* [DATASET]:
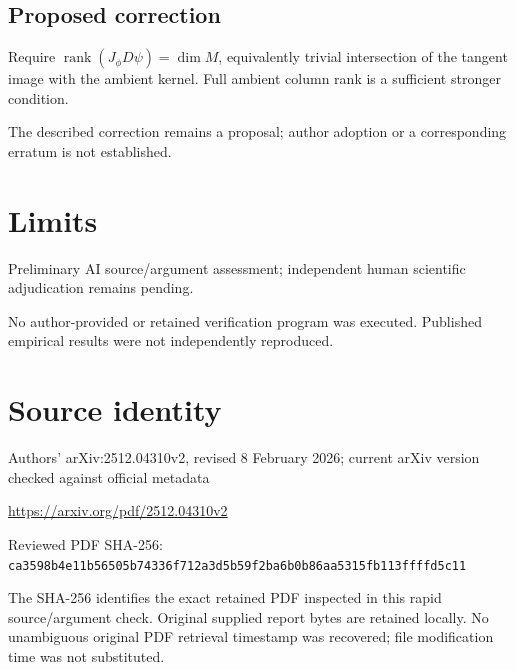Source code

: \documentclass[11pt]{article}
\begin{document}
\subsection*{Proposed correction}

Require \(\operatorname{rank}(J_\phi D\psi)=\dim M\), equivalently trivial intersection of the tangent image with the ambient kernel. Full ambient column rank is a sufficient stronger condition.

The described correction remains a proposal; author adoption or a corresponding erratum is not established.

\section*{Limits}

Preliminary AI source/argument assessment; independent human scientific adjudication remains pending.\par

No author-provided or retained verification program was executed. Published empirical results were not independently reproduced.\par

\section*{Source identity}

Authors’ arXiv:2512.04310v2, revised 8 February 2026; current arXiv version checked against official metadata

\url{https://arxiv.org/pdf/2512.04310v2}

Reviewed PDF SHA-256: \nolinkurl{ca3598b4e11b56505b74336f712a3d5b59f2ba6b0b86aa5315fb113ffffd5c11}

The SHA-256 identifies the exact retained PDF inspected in this rapid source/argument check. Original supplied report bytes are retained locally. No unambiguous original PDF retrieval timestamp was recovered; file modification time was not substituted.
\end{document}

* [TASK ITEM]: The required answer is the material repeated exactly, with no images in it.

* [RESULT BELOW]:
Source code

: \documentclass[11pt]{article}
\begin{document}
\subsection*{Proposed correction}

Require \(\operatorname{rank}(J_\phi D\psi)=\dim M\), equivalently trivial intersection of the tangent image with the ambient kernel. Full ambient column rank is a sufficient stronger condition.

The described correction remains a proposal; author adoption or a corresponding erratum is not established.

\section*{Limits}

Preliminary AI source/argument assessment; independent human scientific adjudication remains pending.\par

No author-provided or retained verification program was executed. Published empirical results were not independently reproduced.\par

\section*{Source identity}

Authors’ arXiv:2512.04310v2, revised 8 February 2026; current arXiv version checked against official metadata

\url{https://arxiv.org/pdf/2512.04310v2}

Reviewed PDF SHA-256: \nolinkurl{ca3598b4e11b56505b74336f712a3d5b59f2ba6b0b86aa5315fb113ffffd5c11}

The SHA-256 identifies the exact retained PDF inspected in this rapid source/argument check. Original supplied report bytes are retained locally. No unambiguous original PDF retrieval timestamp was recovered; file modification time was not substituted.
\end{document}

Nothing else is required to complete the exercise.